Eleanor Roosevelt
was an author, political activist, columnist teacher, diplomat,
and first lady. She was also a worker and a union member. While
born to a life of wealth and privilege, as a syndicated newspaper
columnist she was a member of The Newspaper Guild for over
twenty-five years and rarely if ever missed a deadline. She
was a champion of workers around the world.
The men and women of the labor movement valued her support
and her friendship. They worked with her as she guided the
Universal Declaration of Human Rights to completion as a delegate
to the United Nations in 1948. But this was not the beginning
or the end of their work together. From her first meeting with
the Women’s Trade Union League in 1919 until her death
in 1962 she was, to quote the AFL-CIO, “One of us.”
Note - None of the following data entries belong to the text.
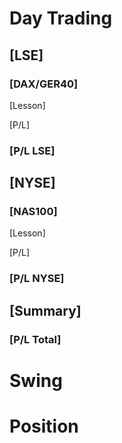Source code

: # Day Trading 
## [LSE]

### [DAX/GER40]

[Lesson]

[P/L]



### [P/L LSE]


## [NYSE]

### [NAS100]


[Lesson]

[P/L]


### [P/L NYSE]

## [Summary]

### [P/L Total]
# Swing

# Position
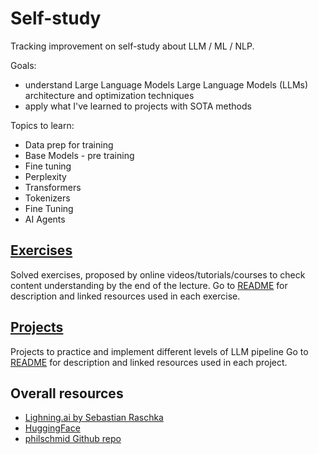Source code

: # Self-study
Tracking improvement on self-study about LLM / ML / NLP.

Goals: 
- understand Large Language Models Large Language Models (LLMs) architecture and optimization techniques
- apply what I've learned to projects with SOTA methods

Topics to learn:
- Data prep for training
- Base Models - pre training
- Fine tuning
- Perplexity
- Transformers
- Tokenizers
- Fine Tuning
- AI Agents

## [Exercises](https://github.com/juliagontijo/self_study/Exercises)
Solved exercises, proposed by online videos/tutorials/courses to check content understanding by the end of the lecture.
Go to [README](https://github.com/juliagontijo/self_study/Exercises/README.md) for description and linked resources used in each exercise.

## [Projects](https://github.com/juliagontijo/self_study/tree/main/Projects)
Projects to practice and implement different levels of LLM pipeline
Go to [README](https://github.com/juliagontijo/self_study/Projects/README.md) for description and linked resources used in each project.

## Overall resources
- [Lighning.ai by Sebastian Raschka](https://lightning.ai/sebastian)
- [HuggingFace](https://huggingface.co/)
- [philschmid Github repo](https://github.com/philschmid/deep-learning-pytorch-huggingface/blob/main/training/instruction-tune-llama-2-int4.ipynb)
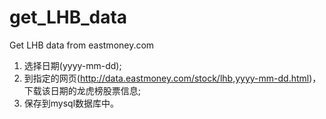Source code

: # get_LHB_data
Get LHB data from eastmoney.com


1. 选择日期(yyyy-mm-dd);
2. 到指定的网页(http://data.eastmoney.com/stock/lhb,yyyy-mm-dd.html)，下载该日期的龙虎榜股票信息;
3. 保存到mysql数据库中。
Eleanor Roosevelt led by example. Her working relationships
with union leaders, union members and especially union women,
offer lessons today for those who seek social justice and human
rights in the workplace at home and abroad. Working in partnership,
they overcame barriers of class, race, and gender. And ER believed
that what she did on a national and international level, everyone
could and should do on a local level for “Where after
all do universal human rights begin? In small places, close
to home.”
- Her words inspire and guide us.
- Her actions provide examples.
- Her union partnership offers a model for today.
The pages that follow provide background information to be
used in current labor education programs. The materials under
Teaching
Aides
are
one-page handouts and can be downloaded and incorporated into
existing workshops or courses on workers' rights, human rights,
labor history, and union women’s leadership. The documents
and photographs presented here reveal only a small sample of
the variety of material available to labor educators, teachers,
students and scholars interested in Eleanor Roosevelt, the
labor movement, and social justice.
After her death in 1962, the AFL-CIO honored Eleanor Roosevelt's
courage and commitment to labor and social justice, saying:
Throughout the crowded years of her lifetime, Eleanor
Roosevelt was the tireless champion of working men and women…Wherever
there were battles to be fought …for minimum wage or
social security…on behalf of sharecroppers or migratory
workers…against the unspeakable evils of discrimination,
segregation or child labor…for union shop or against
spurious ‘right-to-work-laws’…she was an
ardent advocate of the ideals of the United Nations…the
architect of its Human Rights program…But more than that:
she was one of us…
AFL-CIO 1963*
* AFL-CIO Pamphlet, 1963, George
Meany Memorial Archives, Silver Spring, MD.